13 Chapter 12: Diffusion Models
14 The Unifying Story: DAE + VAE = Diffusion
14.1 The Core Narrative
Diffusion models emerged from the marriage of two seemingly disparate ideas:
Denoising Autoencoders (DAE): Learn to remove noise from data, capturing local geometry via the score function (\(\nabla_x \log p(x)\))
Variational Autoencoders (VAE): Model data by learning to decode from a global iid noise prior \(\mathcal{N}(0,I)\)
The fundamental tension:
DAE works with small noise → learns local structure but cannot sample globally
VAE assumes full noise → reaches iid prior easily but requires compression bottleneck, loses fidelity
Diffusion’s insight: Bridge the gap by gradually adding noise across many steps, making each step a well-conditioned local denoising problem, while collectively reaching full iid noise.
One-Line Summary:
Diffusion models are VAEs whose decoder is implemented as a continuous family of denoising autoencoders across noise scales.
15 Denoising Autoencoders: The Foundation
15.1 Classical DAE (Vincent et al., 2008–2011)

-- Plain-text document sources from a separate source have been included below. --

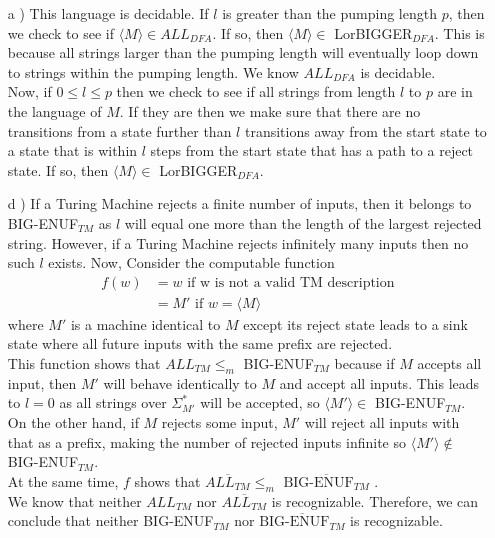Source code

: 
\begin{solution}

\begin{itemize}
	\item [a]) This language is decidable. If $l$ is greater than the pumping length $p$, then we check to see if $\langle M \rangle \in ALL_{DFA}$. If so, then $\langle M \rangle \in $ LorBIGGER$_{DFA}$. This is because all strings larger than the pumping length will eventually loop down to strings within the pumping length. We know $ALL_{DFA}$ is decidable.\\
	Now, if $0 \le l \le p$ then we check to see if all strings from length $l$ to $p$ are in the language of $M$. If they are then we make sure that there are no transitions from a state further than $l$ transitions away from the start state to a state that is within $l$ steps from the start state that has a path to a reject state. If so, then $\langle M \rangle \in $ LorBIGGER$_{DFA}$. 
	\item [d]) If a Turing Machine rejects a finite number of inputs, then it belongs to BIG-ENUF$_{TM}$ as $l$ will equal one more than the length of the largest rejected string. However, if a Turing Machine rejects infinitely many inputs then no such $l$ exists. Now, Consider the computable function
	\begin{align*}
		f(w) &= w \mbox{ if w is not a valid TM description}\\
		&= M' \mbox{ if } w =\langle M \rangle
	\end{align*}
	where $M'$ is a machine identical to $M$ except its reject state leads to a sink state where all future inputs with the same prefix are rejected.\\
	This function shows that $ALL_{TM} \le_m $ BIG-ENUF$_{TM}$ because if $M$ accepts all input, then $M'$ will behave identically to $M$ and accept all inputs. This leads to $l = 0$ as all strings over $\Sigma^*_{M'}$ will be accepted, so $\langle M' \rangle \in $ BIG-ENUF$_{TM}$. On the other hand, if $M$ rejects some input, $M'$ will reject all inputs with that as a prefix, making the number of rejected inputs infinite so $\langle M' \rangle \notin $ BIG-ENUF$_{TM}$.\\
	At the same time, $f$ shows that $\overline{ALL_{TM}} \le_m $ $\overline{\mbox{BIG-ENUF}_{TM}}$ .\\
	We know that neither $ALL_{TM}$ nor $\overline{ALL_{TM}}$ is recognizable. Therefore, we can conclude that neither BIG-ENUF$_{TM}$ nor $\overline{\mbox{BIG-ENUF}_{TM}}$ is recognizable.
\end{itemize}

\end{solution}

Training objective: \[\mathcal{L}_{\text{DAE}} = \mathbb{E}_{x \sim p_{\text{data}},\, \epsilon \sim \mathcal{N}(0,\sigma^2 I)} \big[\|f_\theta(x + \epsilon) - x\|^2\big]\]
Procedure:
Corrupt data slightly: \(\tilde{x} = x + \epsilon\)
Learn to reconstruct: \(f_\theta(\tilde{x}) \approx x\)
15.2 Connection to Score Functions
Key theoretical result (Vincent 2011):
As \(\sigma \to 0\), the optimal denoiser satisfies: \[f_\theta(x) - x \;\propto\; \nabla_x \log p(x)\]
Key insight: DAE learns the score (gradient of log density).
What is the score function?
The score function \(\nabla_x \log p(x)\) is the gradient of the log probability density with respect to the data \(x\). It tells you which direction to move in data space to increase the probability.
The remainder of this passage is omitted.